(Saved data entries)

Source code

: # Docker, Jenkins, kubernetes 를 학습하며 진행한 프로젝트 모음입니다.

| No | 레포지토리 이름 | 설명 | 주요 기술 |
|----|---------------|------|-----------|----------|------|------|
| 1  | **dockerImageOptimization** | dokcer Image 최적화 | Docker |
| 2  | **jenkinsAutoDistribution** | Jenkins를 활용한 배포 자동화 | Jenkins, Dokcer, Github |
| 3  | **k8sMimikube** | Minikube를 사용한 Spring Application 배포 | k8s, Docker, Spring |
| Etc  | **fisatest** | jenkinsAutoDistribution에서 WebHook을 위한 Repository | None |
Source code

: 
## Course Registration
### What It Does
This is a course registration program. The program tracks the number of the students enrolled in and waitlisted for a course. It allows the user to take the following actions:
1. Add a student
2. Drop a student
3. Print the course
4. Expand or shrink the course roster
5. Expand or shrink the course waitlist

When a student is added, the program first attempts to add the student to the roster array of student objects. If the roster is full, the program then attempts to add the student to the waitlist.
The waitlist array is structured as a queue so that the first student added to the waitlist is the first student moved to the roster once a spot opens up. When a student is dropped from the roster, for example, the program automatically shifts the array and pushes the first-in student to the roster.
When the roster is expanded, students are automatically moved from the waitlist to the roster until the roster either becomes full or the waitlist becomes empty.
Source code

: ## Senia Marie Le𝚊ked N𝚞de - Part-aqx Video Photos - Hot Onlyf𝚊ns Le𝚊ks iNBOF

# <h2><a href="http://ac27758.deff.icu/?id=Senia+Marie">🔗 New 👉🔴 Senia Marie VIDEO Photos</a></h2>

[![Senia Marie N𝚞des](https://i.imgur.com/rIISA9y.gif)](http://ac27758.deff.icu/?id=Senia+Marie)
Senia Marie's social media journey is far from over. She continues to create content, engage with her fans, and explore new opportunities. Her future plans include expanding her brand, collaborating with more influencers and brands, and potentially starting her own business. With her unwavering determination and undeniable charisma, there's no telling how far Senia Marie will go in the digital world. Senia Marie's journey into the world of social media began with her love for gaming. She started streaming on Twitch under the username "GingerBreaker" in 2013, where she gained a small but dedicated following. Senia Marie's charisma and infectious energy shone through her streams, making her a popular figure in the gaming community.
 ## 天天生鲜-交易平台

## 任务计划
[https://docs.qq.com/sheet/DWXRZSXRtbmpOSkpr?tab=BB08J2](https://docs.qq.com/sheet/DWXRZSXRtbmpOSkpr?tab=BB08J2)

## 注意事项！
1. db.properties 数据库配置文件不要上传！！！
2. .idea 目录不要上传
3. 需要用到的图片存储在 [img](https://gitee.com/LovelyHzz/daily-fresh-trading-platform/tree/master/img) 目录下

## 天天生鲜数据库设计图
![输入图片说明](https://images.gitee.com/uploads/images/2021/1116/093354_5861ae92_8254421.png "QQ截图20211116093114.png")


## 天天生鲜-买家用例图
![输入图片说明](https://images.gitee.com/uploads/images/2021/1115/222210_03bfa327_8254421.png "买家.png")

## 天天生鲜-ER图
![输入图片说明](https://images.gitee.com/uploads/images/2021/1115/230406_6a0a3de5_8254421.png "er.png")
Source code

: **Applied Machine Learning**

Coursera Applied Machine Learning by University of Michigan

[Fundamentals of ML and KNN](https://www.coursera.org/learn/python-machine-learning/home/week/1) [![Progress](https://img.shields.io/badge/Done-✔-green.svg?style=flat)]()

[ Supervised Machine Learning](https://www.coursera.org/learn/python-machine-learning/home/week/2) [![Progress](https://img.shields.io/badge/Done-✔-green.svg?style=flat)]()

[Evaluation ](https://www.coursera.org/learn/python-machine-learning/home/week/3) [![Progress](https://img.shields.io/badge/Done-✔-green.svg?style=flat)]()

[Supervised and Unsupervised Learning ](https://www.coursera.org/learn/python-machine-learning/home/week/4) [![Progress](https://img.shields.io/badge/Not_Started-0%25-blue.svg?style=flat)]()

> **Work task**:
What are the lines above that hold the string "Docker"? Copy them.

> **The completed task**:
: # Docker, Jenkins, kubernetes 를 학습하며 진행한 프로젝트 모음입니다.
| 1  | **dockerImageOptimization** | dokcer Image 최적화 | Docker |
| 3  | **k8sMimikube** | Minikube를 사용한 Spring Application 배포 | k8s, Docker, Spring |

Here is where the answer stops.